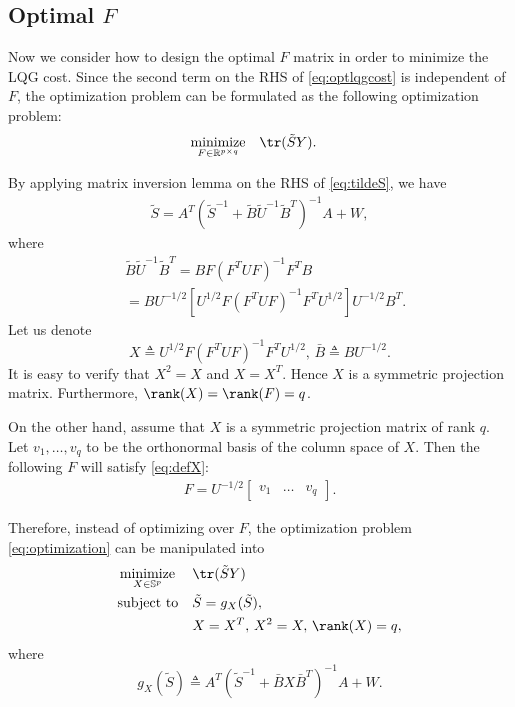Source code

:   \subsection{Optimal $F$}
  Now we consider how to design the optimal $F$ matrix in order to minimize the LQG cost. Since the second term on the RHS of \eqref{eq:optlqgcost} is independent of $F$, the optimization problem can be formulated as the following optimization problem: 
  \begin{align}
    &\mathop{\textrm{minimize}}\limits_{F\in\mathbb R^{p\times q}}&
    & \tr(\tilde SY). \label{eq:optimization}
  \end{align}

  By applying matrix inversion lemma on the RHS of \eqref{eq:tildeS}, we have
  \begin{align}
    \tilde S = A^T\left(\tilde S^{-1} + \tilde B \tilde U^{-1} \tilde B^T  \right)^{-1}A + W,
    \label{eq:tildeS2}
  \end{align}
  where
  \begin{align*}
    &\tilde B\tilde U^{-1}\tilde B^T = BF\left(F^TUF\right)^{-1}F^TB \\
    &= B U^{-1/2} \left[U^{1/2}F\left( F^TUF \right)^{-1}F^TU^{1/2} \right] U^{-1/2}B^T.
  \end{align*}
  Let us denote
  \begin{equation}
      X \triangleq  U^{1/2}F\left( F^TUF \right)^{-1}F^TU^{1/2},\, \bar B \triangleq BU^{-1/2}.
    \label{eq:defX}
  \end{equation}
  It is easy to verify that $X^2 = X$ and $X=X^T$. Hence $X$ is a symmetric projection matrix. Furthermore, $\rank(X) = \rank(F) = q$.

  On the other hand, assume that $X$ is a symmetric projection matrix of rank $q$. Let $v_1,\dots,v_q$ to be the orthonormal basis of the column space of $X$. Then the following $F$ will satisfy \eqref{eq:defX}:
  \begin{align}
    F = U^{-1/2} \begin{bmatrix}
      v_1 & \dots&v_q
    \end{bmatrix}.
    \label{eq:XtoF}
  \end{align}

  Therefore, instead of optimizing over $F$, the optimization problem \eqref{eq:optimization} can be manipulated into
  \begin{align}
    &\mathop{\textrm{minimize}}\limits_{X\in\mathbb S^p}&
    & \tr(\tilde SY) \label{eq:optimization2}\\
    &\textrm{subject to}&
    &\tilde S = g_X(\tilde S), \nonumber\\
    &&
    &X = X^T,\,X^2 = X,\,\rank(X) = q,\nonumber
  \end{align}
  where
  \begin{equation}
    g_X(\tilde S) \triangleq A^T\left(\tilde S^{-1} +  \bar BX\bar B^T  \right)^{-1}A + W.
    \label{eq:defriccati}
  \end{equation}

=-=-=

TASK REQUIREMENTS: Check each line of the entries, and copy the ones that contain "mathbb".

SOLUTION TO THIS TASK:
    &\mathop{\textrm{minimize}}\limits_{F\in\mathbb R^{p\times q}}&
    &\mathop{\textrm{minimize}}\limits_{X\in\mathbb S^p}&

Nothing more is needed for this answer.